For each line of the data below that contains "frac", return that line.
>>
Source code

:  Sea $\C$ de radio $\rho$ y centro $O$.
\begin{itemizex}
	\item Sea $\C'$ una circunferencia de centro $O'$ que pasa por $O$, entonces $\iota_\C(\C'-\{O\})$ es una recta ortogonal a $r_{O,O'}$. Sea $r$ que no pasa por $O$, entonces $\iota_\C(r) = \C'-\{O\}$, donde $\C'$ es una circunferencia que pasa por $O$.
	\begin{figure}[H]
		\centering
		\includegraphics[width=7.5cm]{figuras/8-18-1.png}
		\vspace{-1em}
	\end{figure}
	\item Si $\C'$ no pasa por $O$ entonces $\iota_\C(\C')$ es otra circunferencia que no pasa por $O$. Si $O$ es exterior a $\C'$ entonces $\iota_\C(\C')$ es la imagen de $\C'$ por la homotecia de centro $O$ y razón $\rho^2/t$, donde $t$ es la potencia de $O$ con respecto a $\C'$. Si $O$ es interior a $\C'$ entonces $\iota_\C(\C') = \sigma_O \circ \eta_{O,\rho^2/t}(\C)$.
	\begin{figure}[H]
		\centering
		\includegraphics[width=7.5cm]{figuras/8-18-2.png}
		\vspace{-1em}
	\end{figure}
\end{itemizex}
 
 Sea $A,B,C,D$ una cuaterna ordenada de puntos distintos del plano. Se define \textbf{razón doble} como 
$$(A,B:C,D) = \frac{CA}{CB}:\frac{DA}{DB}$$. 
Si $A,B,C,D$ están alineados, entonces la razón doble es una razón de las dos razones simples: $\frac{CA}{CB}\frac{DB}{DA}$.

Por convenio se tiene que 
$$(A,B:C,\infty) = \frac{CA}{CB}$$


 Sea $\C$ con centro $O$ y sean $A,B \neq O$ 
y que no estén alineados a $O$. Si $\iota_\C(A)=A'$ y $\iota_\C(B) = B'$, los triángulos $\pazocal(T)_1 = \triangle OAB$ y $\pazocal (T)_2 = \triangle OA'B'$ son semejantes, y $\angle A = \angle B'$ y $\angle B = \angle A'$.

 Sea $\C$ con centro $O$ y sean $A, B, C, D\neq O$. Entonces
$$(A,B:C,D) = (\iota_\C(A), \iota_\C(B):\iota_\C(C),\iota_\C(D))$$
<<
(Task result)
$$(A,B:C,D) = \frac{CA}{CB}:\frac{DA}{DB}$$. 
Si $A,B,C,D$ están alineados, entonces la razón doble es una razón de las dos razones simples: $\frac{CA}{CB}\frac{DB}{DA}$.
$$(A,B:C,\infty) = \frac{CA}{CB}$$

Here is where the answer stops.